Erzbischof von Canterbury und Anglikaner-Primas: Papst ist "Erster unter Gleichen" - "Einheit ist jedoch nicht gleichbedeutend mit Einstimmigkeit"
Paris, 09.11.2024 (KAP/KNA) Die meisten anglikanischen Bischöfe anerkennen nach Ansicht des Erzbischofs von Canterbury den Primat des Papstes. In einem Interview für die aktuelle Ausgabe der französischen Wochenzeitung "La Vie" (6.11.) sagte Erzbischof Justin Welby, dass der Primat des Papstes heute ganz anders funktioniere als vor der Reformation. Bei Welbys gemeinsamer Reise mit Papst Franziskus und dem Moderator der Generalversammlung der Kirche von Schottland in den Südsudan im vergangenen Jahr sei es für die beiden anderen klar gewesen, "dass Papst Franziskus der erste von uns dreien war".
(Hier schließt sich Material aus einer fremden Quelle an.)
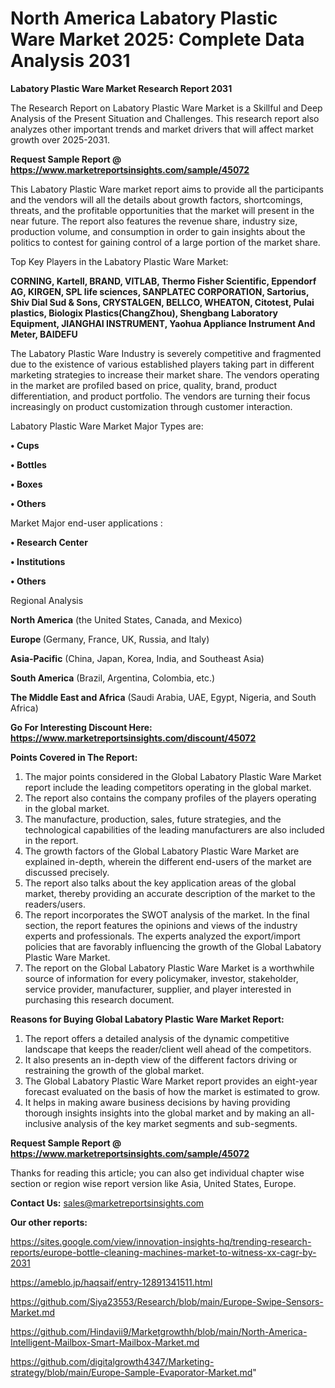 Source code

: # North America Labatory Plastic Ware Market 2025: Complete Data Analysis 2031

<strong>Labatory Plastic Ware Market Research Report 2031</strong>

The Research Report on Labatory Plastic Ware Market is a Skillful and Deep Analysis of the Present Situation and Challenges. This research report also analyzes other important trends and market drivers that will affect market growth over 2025-2031.

<strong>Request Sample Report @ <a href=https://www.marketreportsinsights.com/sample/45072>https://www.marketreportsinsights.com/sample/45072</a></strong>

This Labatory Plastic Ware market report aims to provide all the participants and the vendors will all the details about growth factors, shortcomings, threats, and the profitable opportunities that the market will present in the near future. The report also features the revenue share, industry size, production volume, and consumption in order to gain insights about the politics to contest for gaining control of a large portion of the market share.

Top Key Players in the Labatory Plastic Ware Market:

<strong>CORNING, Kartell, BRAND, VITLAB, Thermo Fisher Scientific, Eppendorf AG, KIRGEN, SPL life sciences, SANPLATEC CORPORATION, Sartorius, Shiv Dial Sud & Sons, CRYSTALGEN, BELLCO, WHEATON, Citotest, Pulai plastics, Biologix Plastics(ChangZhou), Shengbang Laboratory Equipment, JIANGHAI INSTRUMENT, Yaohua Appliance Instrument And Meter, BAIDEFU</strong>

The Labatory Plastic Ware Industry is severely competitive and fragmented due to the existence of various established players taking part in different marketing strategies to increase their market share. The vendors operating in the market are profiled based on price, quality, brand, product differentiation, and product portfolio. The vendors are turning their focus increasingly on product customization through customer interaction.

Labatory Plastic Ware Market Major Types are:

<strong>•  Cups

•  Bottles

•  Boxes

•  Others</strong>

Market Major end-user applications :

<strong>•  Research Center

•  Institutions

•  Others</strong>

Regional Analysis

</u><strong><b>North America</b></strong> (the United States, Canada, and Mexico)

<strong><b>Europe </b></strong>(Germany, France, UK, Russia, and Italy)

<strong><b>Asia-Pacific</b></strong> (China, Japan, Korea, India, and Southeast Asia)

<strong><b>South America</b></strong> (Brazil, Argentina, Colombia, etc.)

<strong><b>The Middle East and Africa</b></strong> (Saudi Arabia, UAE, Egypt, Nigeria, and South Africa)

<strong>Go For Interesting Discount Here: <a href=https://www.marketreportsinsights.com/discount/45072>https://www.marketreportsinsights.com/discount/45072</a></strong>

<strong>Points Covered in The Report:</strong>
<ol>
  <li>The major points considered in the Global Labatory Plastic Ware Market report include the leading competitors operating in the global market.</li>
  <li>The report also contains the company profiles of the players operating in the global market.</li>
  <li>The manufacture, production, sales, future strategies, and the technological capabilities of the leading manufacturers are also included in the report.</li>
  <li>The growth factors of the Global Labatory Plastic Ware Market are explained in-depth, wherein the different end-users of the market are discussed precisely.</li>
  <li>The report also talks about the key application areas of the global market, thereby providing an accurate description of the market to the readers/users.</li>
  <li>The report incorporates the SWOT analysis of the market. In the final section, the report features the opinions and views of the industry experts and professionals. The experts analyzed the export/import policies that are favorably influencing the growth of the Global Labatory Plastic Ware Market.</li>
  <li>The report on the Global Labatory Plastic Ware Market is a worthwhile source of information for every policymaker, investor, stakeholder, service provider, manufacturer, supplier, and player interested in purchasing this research document.</li>
</ol>
<strong>Reasons for Buying Global Labatory Plastic Ware Market Report:</strong>

<ol>
  <li>The report offers a detailed analysis of the dynamic competitive landscape that keeps the reader/client well ahead of the competitors.</li>
  <li>It also presents an in-depth view of the different factors driving or restraining the growth of the global market.</li>
  <li>The Global Labatory Plastic Ware Market report provides an eight-year forecast evaluated on the basis of how the market is estimated to grow.</li>
  <li>It helps in making aware business decisions by having providing thorough insights insights into the global market and by making an all-inclusive analysis of the key market segments and sub-segments.</li>
</ol>
<strong>Request Sample Report @ <a href=https://www.marketreportsinsights.com/sample/45072>https://www.marketreportsinsights.com/sample/45072</a></strong>


Thanks for reading this article; you can also get individual chapter wise section or region wise report version like Asia, United States, Europe.

<strong>Contact Us:</strong>
sales@marketreportsinsights.com

<strong>Our other reports:</strong>

<a href=https://sites.google.com/view/innovation-insights-hq/trending-research-reports/europe-bottle-cleaning-machines-market-to-witness-xx-cagr-by-2031>https://sites.google.com/view/innovation-insights-hq/trending-research-reports/europe-bottle-cleaning-machines-market-to-witness-xx-cagr-by-2031</a>

<a href=https://ameblo.jp/haqsaif/entry-12891341511.html>https://ameblo.jp/haqsaif/entry-12891341511.html</a>

<a href=https://github.com/Siya23553/Research/blob/main/Europe-Swipe-Sensors-Market.md>https://github.com/Siya23553/Research/blob/main/Europe-Swipe-Sensors-Market.md</a>

<a href=https://github.com/Hindavii9/Marketgrowthh/blob/main/North-America-Intelligent-Mailbox-Smart-Mailbox-Market.md>https://github.com/Hindavii9/Marketgrowthh/blob/main/North-America-Intelligent-Mailbox-Smart-Mailbox-Market.md</a>

<a href=https://github.com/digitalgrowth4347/Marketing-strategy/blob/main/Europe-Sample-Evaporator-Market.md>https://github.com/digitalgrowth4347/Marketing-strategy/blob/main/Europe-Sample-Evaporator-Market.md</a>"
Die Rangfolge sei von allen ohne Bedauern und Vorbehalte akzeptiert worden. "Aber es gab auch keinen Zweifel daran, dass wir zusammenarbeiten würden, nicht auf einer hierarchischen Basis, sondern mit ihm als dem Ersten unter Gleichen, dem Ältesten unter Gleichen", so Welby, der als Erzbischof von Canterbury Primas der weltweiten anglikanischen Gemeinschaft ist.
Welby sieht die Einheit als eine der größten spirituellen Herausforderungen für die Christenheit insgesamt. Es sei der Wille Christi, dass die Christinnen und Christen eins sein sollen. "Einheit ist jedoch nicht gleichbedeutend mit Einstimmigkeit: Die größte spirituelle Herausforderung besteht darin, einander in unserer Vielfalt zu lieben. Wir dürfen nicht glauben, dass unser eigenes Zeugnis das einzige ist, das zählt, und riskieren, mit dem anderen zu brechen", erläuterte der Erzbischof.
Im Juni hatte die für die Ökumene zuständige Vatikan-Behörde, das Dikasterium zur Förderung der Einheit der Christen, mit dem Dokument "Der Bischof von Rom" Vorschläge für ein neues Verständnis des Papstamtes vorgestellt. Reaktionen aus der Ökumene würdigten das Dokument für seine neuen Perspektiven für die Beziehungen unter den Kirchen. Insbesondere die Bereitschaft, die auf dem Ersten Vatikanischen Konzil (1869-1870) zum Dogma erhobene Lehre zur Stellung des Papstes neu zu interpretieren, stieß auf Zustimmung.